**** RECORDS

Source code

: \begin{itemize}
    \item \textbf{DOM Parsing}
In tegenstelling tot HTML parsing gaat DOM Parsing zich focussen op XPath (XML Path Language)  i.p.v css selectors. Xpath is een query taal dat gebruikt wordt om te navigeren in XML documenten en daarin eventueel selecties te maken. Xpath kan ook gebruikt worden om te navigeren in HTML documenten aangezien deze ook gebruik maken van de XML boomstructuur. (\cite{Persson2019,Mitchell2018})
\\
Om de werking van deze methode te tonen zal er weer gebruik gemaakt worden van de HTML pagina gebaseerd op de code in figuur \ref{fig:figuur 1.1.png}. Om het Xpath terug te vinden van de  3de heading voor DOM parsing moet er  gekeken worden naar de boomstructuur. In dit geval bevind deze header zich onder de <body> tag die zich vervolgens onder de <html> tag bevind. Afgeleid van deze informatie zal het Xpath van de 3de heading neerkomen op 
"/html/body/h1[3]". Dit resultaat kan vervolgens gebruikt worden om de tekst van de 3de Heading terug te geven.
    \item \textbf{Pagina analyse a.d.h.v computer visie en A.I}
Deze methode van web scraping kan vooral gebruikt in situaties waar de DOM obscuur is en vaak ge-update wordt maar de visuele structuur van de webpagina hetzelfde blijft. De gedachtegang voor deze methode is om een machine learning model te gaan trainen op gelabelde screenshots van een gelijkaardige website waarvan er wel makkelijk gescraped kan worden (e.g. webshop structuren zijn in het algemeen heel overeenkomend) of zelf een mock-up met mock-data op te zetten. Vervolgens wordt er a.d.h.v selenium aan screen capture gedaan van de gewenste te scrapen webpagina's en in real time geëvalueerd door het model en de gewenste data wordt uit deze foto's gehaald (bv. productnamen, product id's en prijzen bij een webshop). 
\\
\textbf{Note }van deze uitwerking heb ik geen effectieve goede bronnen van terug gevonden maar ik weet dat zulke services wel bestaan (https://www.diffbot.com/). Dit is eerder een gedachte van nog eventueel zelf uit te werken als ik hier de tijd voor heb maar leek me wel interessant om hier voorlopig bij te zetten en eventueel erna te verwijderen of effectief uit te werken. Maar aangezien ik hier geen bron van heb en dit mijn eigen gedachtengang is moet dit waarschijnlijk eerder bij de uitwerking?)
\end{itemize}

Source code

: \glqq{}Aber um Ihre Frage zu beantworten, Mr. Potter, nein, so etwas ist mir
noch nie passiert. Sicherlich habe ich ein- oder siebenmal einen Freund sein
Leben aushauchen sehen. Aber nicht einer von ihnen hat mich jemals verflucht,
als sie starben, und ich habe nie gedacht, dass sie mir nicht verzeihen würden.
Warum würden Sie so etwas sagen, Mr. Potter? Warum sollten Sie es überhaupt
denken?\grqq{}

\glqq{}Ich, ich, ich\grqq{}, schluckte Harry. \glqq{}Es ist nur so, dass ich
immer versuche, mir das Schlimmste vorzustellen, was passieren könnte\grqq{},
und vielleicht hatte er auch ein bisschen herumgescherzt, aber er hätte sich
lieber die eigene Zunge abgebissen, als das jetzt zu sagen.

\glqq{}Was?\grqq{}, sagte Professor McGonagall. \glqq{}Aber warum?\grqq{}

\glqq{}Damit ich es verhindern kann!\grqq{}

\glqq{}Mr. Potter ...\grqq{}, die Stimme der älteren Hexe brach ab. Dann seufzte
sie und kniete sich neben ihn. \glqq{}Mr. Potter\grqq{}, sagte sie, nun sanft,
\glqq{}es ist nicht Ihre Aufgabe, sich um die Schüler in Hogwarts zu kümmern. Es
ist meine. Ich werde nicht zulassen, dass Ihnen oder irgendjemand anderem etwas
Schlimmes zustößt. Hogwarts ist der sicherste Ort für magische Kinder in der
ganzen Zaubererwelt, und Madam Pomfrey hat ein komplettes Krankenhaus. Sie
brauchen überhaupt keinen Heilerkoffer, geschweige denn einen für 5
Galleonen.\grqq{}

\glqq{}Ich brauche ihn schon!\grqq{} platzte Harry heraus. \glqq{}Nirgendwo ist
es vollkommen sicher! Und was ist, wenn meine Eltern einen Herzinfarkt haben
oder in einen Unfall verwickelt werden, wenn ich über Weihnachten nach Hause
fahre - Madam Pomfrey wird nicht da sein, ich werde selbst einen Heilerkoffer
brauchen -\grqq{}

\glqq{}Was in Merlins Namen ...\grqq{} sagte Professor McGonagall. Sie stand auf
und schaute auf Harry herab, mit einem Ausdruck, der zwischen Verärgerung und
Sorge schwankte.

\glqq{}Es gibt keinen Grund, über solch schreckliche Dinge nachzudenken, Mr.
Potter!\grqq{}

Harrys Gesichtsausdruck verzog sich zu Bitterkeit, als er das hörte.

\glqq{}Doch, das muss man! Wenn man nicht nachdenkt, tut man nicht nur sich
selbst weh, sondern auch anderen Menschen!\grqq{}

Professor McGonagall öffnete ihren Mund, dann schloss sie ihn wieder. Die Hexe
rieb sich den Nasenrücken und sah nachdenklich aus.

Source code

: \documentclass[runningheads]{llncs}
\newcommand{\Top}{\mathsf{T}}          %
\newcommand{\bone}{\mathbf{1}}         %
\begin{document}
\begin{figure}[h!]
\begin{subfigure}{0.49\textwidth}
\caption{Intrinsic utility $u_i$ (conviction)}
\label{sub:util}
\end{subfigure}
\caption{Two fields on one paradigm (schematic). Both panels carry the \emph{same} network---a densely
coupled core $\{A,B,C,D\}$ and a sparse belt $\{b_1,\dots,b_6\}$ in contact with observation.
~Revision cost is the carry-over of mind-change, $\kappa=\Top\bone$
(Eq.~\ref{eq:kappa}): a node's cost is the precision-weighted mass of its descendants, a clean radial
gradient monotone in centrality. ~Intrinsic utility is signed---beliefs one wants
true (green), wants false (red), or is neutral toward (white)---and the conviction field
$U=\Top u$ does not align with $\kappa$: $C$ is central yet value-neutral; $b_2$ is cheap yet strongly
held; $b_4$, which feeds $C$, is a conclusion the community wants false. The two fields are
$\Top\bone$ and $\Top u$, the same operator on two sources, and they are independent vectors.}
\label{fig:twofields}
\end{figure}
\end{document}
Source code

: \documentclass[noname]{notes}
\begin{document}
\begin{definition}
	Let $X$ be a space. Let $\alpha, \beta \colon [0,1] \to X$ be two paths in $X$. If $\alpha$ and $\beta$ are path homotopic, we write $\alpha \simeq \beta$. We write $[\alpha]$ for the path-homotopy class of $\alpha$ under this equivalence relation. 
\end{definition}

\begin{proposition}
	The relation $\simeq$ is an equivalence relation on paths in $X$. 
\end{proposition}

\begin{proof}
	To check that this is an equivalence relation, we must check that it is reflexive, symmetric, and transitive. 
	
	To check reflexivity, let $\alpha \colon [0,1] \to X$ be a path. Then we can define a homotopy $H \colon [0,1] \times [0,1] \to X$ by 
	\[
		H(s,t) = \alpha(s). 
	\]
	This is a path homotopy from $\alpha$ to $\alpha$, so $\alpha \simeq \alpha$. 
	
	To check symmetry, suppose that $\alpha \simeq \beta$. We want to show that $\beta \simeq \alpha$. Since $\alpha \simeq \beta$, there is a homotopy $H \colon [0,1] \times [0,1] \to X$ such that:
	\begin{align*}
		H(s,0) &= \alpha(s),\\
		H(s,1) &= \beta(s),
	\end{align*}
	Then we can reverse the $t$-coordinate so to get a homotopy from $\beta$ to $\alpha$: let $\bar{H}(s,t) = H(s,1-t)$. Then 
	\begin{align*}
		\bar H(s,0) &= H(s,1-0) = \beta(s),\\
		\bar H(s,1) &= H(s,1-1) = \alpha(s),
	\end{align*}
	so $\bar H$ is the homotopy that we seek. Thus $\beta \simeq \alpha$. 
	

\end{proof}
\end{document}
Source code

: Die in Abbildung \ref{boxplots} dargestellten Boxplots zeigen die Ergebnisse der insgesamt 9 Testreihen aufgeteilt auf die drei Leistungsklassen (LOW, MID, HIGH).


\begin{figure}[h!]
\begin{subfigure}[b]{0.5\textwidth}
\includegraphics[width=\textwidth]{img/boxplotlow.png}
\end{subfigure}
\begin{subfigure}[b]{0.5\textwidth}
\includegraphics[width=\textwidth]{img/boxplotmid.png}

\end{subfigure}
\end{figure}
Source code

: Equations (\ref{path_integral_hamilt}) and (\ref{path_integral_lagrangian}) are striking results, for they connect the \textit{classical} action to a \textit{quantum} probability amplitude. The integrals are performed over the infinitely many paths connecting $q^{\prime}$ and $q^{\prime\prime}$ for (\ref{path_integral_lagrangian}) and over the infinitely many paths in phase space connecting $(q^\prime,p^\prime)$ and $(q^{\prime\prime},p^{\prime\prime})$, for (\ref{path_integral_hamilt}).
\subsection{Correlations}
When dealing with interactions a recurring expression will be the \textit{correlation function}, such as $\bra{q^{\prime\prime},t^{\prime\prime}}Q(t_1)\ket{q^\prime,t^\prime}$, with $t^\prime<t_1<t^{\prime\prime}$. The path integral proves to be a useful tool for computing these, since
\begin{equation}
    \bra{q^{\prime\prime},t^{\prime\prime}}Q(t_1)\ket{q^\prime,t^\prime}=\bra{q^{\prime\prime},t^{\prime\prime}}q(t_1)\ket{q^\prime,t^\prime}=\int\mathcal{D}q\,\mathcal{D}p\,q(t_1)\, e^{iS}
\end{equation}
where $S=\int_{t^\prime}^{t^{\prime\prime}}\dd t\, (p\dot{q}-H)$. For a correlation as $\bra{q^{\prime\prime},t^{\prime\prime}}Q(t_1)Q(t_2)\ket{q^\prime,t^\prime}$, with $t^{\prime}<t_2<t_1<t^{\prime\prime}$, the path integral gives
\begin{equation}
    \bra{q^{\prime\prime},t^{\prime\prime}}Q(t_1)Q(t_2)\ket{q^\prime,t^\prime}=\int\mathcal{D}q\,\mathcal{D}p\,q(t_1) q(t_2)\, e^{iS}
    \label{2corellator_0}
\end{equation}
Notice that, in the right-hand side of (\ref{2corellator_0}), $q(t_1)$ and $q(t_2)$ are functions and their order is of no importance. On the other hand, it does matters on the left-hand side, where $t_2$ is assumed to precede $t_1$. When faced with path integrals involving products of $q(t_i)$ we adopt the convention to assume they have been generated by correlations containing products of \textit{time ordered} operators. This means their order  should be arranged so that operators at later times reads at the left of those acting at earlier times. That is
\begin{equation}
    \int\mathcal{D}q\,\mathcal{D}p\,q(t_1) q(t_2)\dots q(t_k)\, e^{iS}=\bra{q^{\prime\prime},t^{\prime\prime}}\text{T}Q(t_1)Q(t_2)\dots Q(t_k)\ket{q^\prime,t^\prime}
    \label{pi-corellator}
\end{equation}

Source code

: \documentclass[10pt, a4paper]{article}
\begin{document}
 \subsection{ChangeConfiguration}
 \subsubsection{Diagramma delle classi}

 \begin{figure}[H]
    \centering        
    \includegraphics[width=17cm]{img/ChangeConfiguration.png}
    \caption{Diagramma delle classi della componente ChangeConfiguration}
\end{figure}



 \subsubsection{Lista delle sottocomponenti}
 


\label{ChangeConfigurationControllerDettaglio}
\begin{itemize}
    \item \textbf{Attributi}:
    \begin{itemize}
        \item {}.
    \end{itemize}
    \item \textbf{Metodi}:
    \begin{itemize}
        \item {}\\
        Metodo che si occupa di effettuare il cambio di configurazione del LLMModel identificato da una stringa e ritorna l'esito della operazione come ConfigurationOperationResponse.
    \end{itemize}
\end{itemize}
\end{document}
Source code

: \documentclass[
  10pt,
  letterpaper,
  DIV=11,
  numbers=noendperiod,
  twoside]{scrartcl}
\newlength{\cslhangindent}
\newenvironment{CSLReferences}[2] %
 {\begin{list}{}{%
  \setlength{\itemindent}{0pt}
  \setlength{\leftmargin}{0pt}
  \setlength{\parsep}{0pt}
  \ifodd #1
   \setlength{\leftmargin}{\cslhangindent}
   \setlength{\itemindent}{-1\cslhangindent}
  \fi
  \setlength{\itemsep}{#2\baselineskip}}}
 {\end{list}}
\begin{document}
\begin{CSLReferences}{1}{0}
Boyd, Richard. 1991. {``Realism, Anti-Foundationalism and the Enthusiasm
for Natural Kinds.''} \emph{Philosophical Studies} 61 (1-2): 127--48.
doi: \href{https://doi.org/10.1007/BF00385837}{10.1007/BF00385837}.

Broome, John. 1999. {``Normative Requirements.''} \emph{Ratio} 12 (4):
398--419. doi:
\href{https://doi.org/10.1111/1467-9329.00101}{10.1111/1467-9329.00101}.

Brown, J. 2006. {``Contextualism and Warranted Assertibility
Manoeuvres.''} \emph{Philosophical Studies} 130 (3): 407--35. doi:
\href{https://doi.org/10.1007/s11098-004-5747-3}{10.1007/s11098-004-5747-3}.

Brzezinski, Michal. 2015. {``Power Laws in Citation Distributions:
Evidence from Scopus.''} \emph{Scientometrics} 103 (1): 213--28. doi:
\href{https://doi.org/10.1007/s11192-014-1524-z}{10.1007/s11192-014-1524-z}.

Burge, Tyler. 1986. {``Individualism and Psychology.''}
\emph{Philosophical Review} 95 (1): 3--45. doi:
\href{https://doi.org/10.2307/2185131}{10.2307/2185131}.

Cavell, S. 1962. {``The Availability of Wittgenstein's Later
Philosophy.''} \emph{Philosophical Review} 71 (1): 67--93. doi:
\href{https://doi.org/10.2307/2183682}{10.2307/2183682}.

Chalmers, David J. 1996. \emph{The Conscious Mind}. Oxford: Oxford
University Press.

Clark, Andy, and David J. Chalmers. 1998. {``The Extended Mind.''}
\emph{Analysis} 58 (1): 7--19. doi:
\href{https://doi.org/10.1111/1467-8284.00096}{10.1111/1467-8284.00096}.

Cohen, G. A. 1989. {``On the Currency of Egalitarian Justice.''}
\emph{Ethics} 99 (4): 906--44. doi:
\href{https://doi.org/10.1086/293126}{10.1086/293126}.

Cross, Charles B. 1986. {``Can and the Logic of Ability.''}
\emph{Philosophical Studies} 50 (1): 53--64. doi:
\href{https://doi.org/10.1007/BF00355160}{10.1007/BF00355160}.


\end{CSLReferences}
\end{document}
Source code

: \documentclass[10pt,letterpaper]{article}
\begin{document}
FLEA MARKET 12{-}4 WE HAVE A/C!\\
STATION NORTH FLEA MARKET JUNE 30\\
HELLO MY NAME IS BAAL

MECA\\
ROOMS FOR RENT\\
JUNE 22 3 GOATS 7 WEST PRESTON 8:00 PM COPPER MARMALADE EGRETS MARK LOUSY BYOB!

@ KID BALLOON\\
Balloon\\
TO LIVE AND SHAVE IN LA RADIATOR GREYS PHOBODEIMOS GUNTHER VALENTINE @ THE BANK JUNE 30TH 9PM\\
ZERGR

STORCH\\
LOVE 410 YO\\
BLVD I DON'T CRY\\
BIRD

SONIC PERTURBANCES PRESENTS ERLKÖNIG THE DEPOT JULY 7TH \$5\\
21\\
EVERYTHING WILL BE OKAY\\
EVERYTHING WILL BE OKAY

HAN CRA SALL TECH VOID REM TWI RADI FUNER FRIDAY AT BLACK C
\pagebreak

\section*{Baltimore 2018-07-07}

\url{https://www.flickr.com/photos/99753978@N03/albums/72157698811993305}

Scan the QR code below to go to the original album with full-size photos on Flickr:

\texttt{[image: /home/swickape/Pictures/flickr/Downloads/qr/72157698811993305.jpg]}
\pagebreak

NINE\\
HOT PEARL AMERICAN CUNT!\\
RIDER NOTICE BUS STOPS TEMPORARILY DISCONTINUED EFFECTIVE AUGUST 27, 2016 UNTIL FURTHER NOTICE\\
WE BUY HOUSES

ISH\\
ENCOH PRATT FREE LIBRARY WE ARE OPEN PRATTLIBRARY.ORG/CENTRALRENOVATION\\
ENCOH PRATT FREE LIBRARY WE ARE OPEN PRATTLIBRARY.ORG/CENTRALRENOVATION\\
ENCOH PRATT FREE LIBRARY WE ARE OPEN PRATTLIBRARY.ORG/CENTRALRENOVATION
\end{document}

********

- [TASK]:
With the line holding "Cavell, S. 1962." as the first and the line holding "University Press." as the last, set down that range of the entries above exactly, and nothing else.

- [SOLUTION]:
Cavell, S. 1962. {``The Availability of Wittgenstein's Later
Philosophy.''} \emph{Philosophical Review} 71 (1): 67--93. doi:
\href{https://doi.org/10.2307/2183682}{10.2307/2183682}.

Chalmers, David J. 1996. \emph{The Conscious Mind}. Oxford: Oxford
University Press.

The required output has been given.